Your task: Take the data below and extract the lines from the one with "For each position" to the one with "II: Unsupervised Distributional", inclusive, exactly as written.

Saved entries
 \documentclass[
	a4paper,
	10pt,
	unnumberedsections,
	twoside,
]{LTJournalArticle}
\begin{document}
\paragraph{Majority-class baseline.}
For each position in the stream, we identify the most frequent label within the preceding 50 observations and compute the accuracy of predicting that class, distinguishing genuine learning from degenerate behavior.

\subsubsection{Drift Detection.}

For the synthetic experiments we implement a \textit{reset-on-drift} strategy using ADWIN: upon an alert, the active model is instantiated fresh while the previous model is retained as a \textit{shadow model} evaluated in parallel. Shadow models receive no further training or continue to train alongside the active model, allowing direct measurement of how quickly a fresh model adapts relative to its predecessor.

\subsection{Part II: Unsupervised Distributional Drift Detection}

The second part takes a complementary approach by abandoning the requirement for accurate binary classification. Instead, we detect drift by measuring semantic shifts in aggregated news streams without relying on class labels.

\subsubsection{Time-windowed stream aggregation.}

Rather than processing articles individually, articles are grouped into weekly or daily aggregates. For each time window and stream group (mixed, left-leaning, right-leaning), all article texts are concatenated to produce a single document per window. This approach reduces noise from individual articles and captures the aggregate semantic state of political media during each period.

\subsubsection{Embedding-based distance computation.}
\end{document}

...

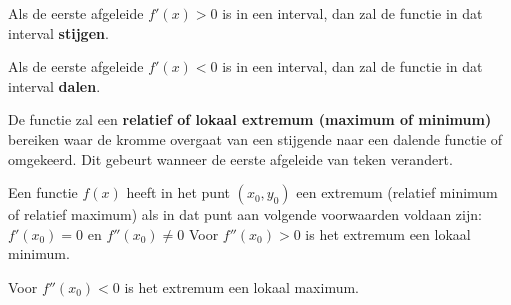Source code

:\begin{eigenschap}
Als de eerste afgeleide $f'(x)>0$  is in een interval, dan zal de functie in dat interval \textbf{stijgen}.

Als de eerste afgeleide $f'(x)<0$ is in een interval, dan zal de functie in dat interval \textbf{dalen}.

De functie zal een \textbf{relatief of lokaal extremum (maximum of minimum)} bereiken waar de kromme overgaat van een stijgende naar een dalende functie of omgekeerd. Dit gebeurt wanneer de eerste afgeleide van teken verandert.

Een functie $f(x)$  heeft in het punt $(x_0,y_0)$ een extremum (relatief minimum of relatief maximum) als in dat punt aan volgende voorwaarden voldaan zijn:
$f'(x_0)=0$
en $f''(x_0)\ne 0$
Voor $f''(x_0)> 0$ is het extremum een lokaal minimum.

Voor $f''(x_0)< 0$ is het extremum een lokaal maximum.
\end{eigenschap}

--

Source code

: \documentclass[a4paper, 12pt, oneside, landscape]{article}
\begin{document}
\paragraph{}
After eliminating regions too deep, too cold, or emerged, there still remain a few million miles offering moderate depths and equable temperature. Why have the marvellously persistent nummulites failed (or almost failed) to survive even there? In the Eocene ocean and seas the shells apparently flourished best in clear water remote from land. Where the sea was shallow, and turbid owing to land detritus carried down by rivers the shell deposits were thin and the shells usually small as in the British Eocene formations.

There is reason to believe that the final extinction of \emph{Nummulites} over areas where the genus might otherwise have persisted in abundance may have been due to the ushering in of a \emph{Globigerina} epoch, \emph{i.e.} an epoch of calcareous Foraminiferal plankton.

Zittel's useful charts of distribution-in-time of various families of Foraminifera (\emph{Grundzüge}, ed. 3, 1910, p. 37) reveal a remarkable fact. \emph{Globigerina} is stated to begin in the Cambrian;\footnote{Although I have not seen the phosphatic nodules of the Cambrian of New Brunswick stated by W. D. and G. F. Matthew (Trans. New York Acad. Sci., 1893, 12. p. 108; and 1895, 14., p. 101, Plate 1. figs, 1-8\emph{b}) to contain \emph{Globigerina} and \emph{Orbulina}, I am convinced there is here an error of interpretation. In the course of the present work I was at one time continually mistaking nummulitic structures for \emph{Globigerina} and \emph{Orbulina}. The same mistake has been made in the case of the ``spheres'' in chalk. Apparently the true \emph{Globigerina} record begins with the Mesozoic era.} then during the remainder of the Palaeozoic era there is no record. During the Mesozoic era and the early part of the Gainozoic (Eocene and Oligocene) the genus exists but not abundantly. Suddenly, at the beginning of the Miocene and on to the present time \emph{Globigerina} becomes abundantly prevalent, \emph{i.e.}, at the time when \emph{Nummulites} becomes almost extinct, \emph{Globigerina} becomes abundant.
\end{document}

Response area:
For each position in the stream, we identify the most frequent label within the preceding 50 observations and compute the accuracy of predicting that class, distinguishing genuine learning from degenerate behavior.

\subsubsection{Drift Detection.}

For the synthetic experiments we implement a \textit{reset-on-drift} strategy using ADWIN: upon an alert, the active model is instantiated fresh while the previous model is retained as a \textit{shadow model} evaluated in parallel. Shadow models receive no further training or continue to train alongside the active model, allowing direct measurement of how quickly a fresh model adapts relative to its predecessor.

\subsection{Part II: Unsupervised Distributional Drift Detection}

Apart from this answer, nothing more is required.